A pipeline company spokesman said power to the pipeline was cut for 18 hours Wednesday and 17 1/2 hours Thursday. By Friday afternoon, operations were normal and continued that way through the weekend.
"If there is a way to work with Edison to get some of our power over there to prevent interruptions, we're going to do it," Rigazio said.
But as of Friday, he said there were no assurances that any power sent to Edison would assure that the pipeline would be kept running.
Rigazio said the pipeline powering matter was one of several issues discussed by the two companies. Another: what to do about the two companies' planned sale of their stakes in the Mohave Generating Station near Laughlin.
In May, Edison and Nevada Power announced they were selling their combined 70 percent stakes of the coal-fired 1,580-megawatt plant to AES Corp., Arlington, Va., for $667 million. Nevada Power was to net $123 million in the deal after negotiating $10 million in power buy-back agreements with AES to enable the company to receive electricity at lower rates through March 2003.
Edison, which operates Mohave, owns a 56 percent stake in the plant and Nevada Power, 14 percent. The remaining 30 percent of the plant that AES is not buying is held by the City of Los Angeles Department of Water and Power, which holds 20 percent, and the Phoenix-based Salt River Project, which has 10 percent.
But both Edison and Nevada Power have been asked by their respective state government leaders not to sell the plants.
The California Public Utilities Commission voted Thursday to block Edison's sale to AES. Meanwhile, Nevada Consumer Advocate Tim Hay recommended that Nevada Power and its parent company, Sierra Pacific Resources Inc., Reno, be stopped from selling their coal-fired plants as a precaution against energy shortages in the state.

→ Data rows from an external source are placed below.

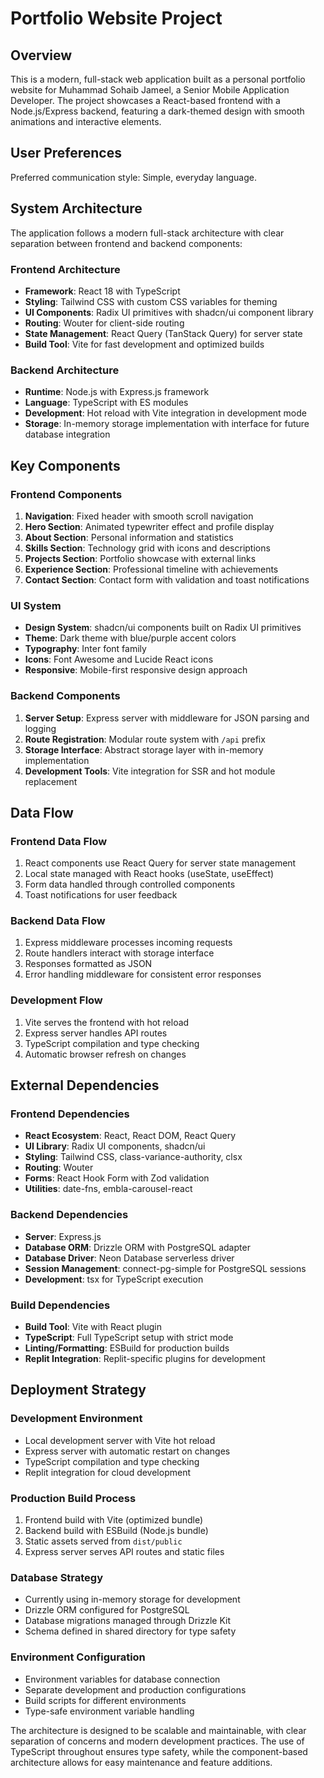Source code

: # Portfolio Website Project

## Overview

This is a modern, full-stack web application built as a personal portfolio website for Muhammad Sohaib Jameel, a Senior Mobile Application Developer. The project showcases a React-based frontend with a Node.js/Express backend, featuring a dark-themed design with smooth animations and interactive elements.

## User Preferences

Preferred communication style: Simple, everyday language.

## System Architecture

The application follows a modern full-stack architecture with clear separation between frontend and backend components:

### Frontend Architecture
- **Framework**: React 18 with TypeScript
- **Styling**: Tailwind CSS with custom CSS variables for theming
- **UI Components**: Radix UI primitives with shadcn/ui component library
- **Routing**: Wouter for client-side routing
- **State Management**: React Query (TanStack Query) for server state
- **Build Tool**: Vite for fast development and optimized builds

### Backend Architecture
- **Runtime**: Node.js with Express.js framework
- **Language**: TypeScript with ES modules
- **Development**: Hot reload with Vite integration in development mode
- **Storage**: In-memory storage implementation with interface for future database integration

## Key Components

### Frontend Components
1. **Navigation**: Fixed header with smooth scroll navigation
2. **Hero Section**: Animated typewriter effect and profile display
3. **About Section**: Personal information and statistics
4. **Skills Section**: Technology grid with icons and descriptions
5. **Projects Section**: Portfolio showcase with external links
6. **Experience Section**: Professional timeline with achievements
7. **Contact Section**: Contact form with validation and toast notifications

### UI System
- **Design System**: shadcn/ui components built on Radix UI primitives
- **Theme**: Dark theme with blue/purple accent colors
- **Typography**: Inter font family
- **Icons**: Font Awesome and Lucide React icons
- **Responsive**: Mobile-first responsive design approach

### Backend Components
1. **Server Setup**: Express server with middleware for JSON parsing and logging
2. **Route Registration**: Modular route system with `/api` prefix
3. **Storage Interface**: Abstract storage layer with in-memory implementation
4. **Development Tools**: Vite integration for SSR and hot module replacement

## Data Flow

### Frontend Data Flow
1. React components use React Query for server state management
2. Local state managed with React hooks (useState, useEffect)
3. Form data handled through controlled components
4. Toast notifications for user feedback

### Backend Data Flow
1. Express middleware processes incoming requests
2. Route handlers interact with storage interface
3. Responses formatted as JSON
4. Error handling middleware for consistent error responses

### Development Flow
1. Vite serves the frontend with hot reload
2. Express server handles API routes
3. TypeScript compilation and type checking
4. Automatic browser refresh on changes

## External Dependencies

### Frontend Dependencies
- **React Ecosystem**: React, React DOM, React Query
- **UI Library**: Radix UI components, shadcn/ui
- **Styling**: Tailwind CSS, class-variance-authority, clsx
- **Routing**: Wouter
- **Forms**: React Hook Form with Zod validation
- **Utilities**: date-fns, embla-carousel-react

### Backend Dependencies
- **Server**: Express.js
- **Database ORM**: Drizzle ORM with PostgreSQL adapter
- **Database Driver**: Neon Database serverless driver
- **Session Management**: connect-pg-simple for PostgreSQL sessions
- **Development**: tsx for TypeScript execution

### Build Dependencies
- **Build Tool**: Vite with React plugin
- **TypeScript**: Full TypeScript setup with strict mode
- **Linting/Formatting**: ESBuild for production builds
- **Replit Integration**: Replit-specific plugins for development

## Deployment Strategy

### Development Environment
- Local development server with Vite hot reload
- Express server with automatic restart on changes
- TypeScript compilation and type checking
- Replit integration for cloud development

### Production Build Process
1. Frontend build with Vite (optimized bundle)
2. Backend build with ESBuild (Node.js bundle)
3. Static assets served from `dist/public`
4. Express server serves API routes and static files

### Database Strategy
- Currently using in-memory storage for development
- Drizzle ORM configured for PostgreSQL
- Database migrations managed through Drizzle Kit
- Schema defined in shared directory for type safety

### Environment Configuration
- Environment variables for database connection
- Separate development and production configurations
- Build scripts for different environments
- Type-safe environment variable handling

The architecture is designed to be scalable and maintainable, with clear separation of concerns and modern development practices. The use of TypeScript throughout ensures type safety, while the component-based architecture allows for easy maintenance and feature additions.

The Mohave deal was the first of seven plant sales worth $1.7 billion Sierra Pacific and Nevada Power negotiated as a government-mandated condition of their merger. A Sierra Pacific spokesman corrected an earlier statement that the two companies had negotiated nine sales.
"We're still working on what happens next," Rigazio said. "It's all brand new to us. Our No. 1 objective has been to keep the plants running and to keep the lights on in Southern Nevada and try to help California if we can."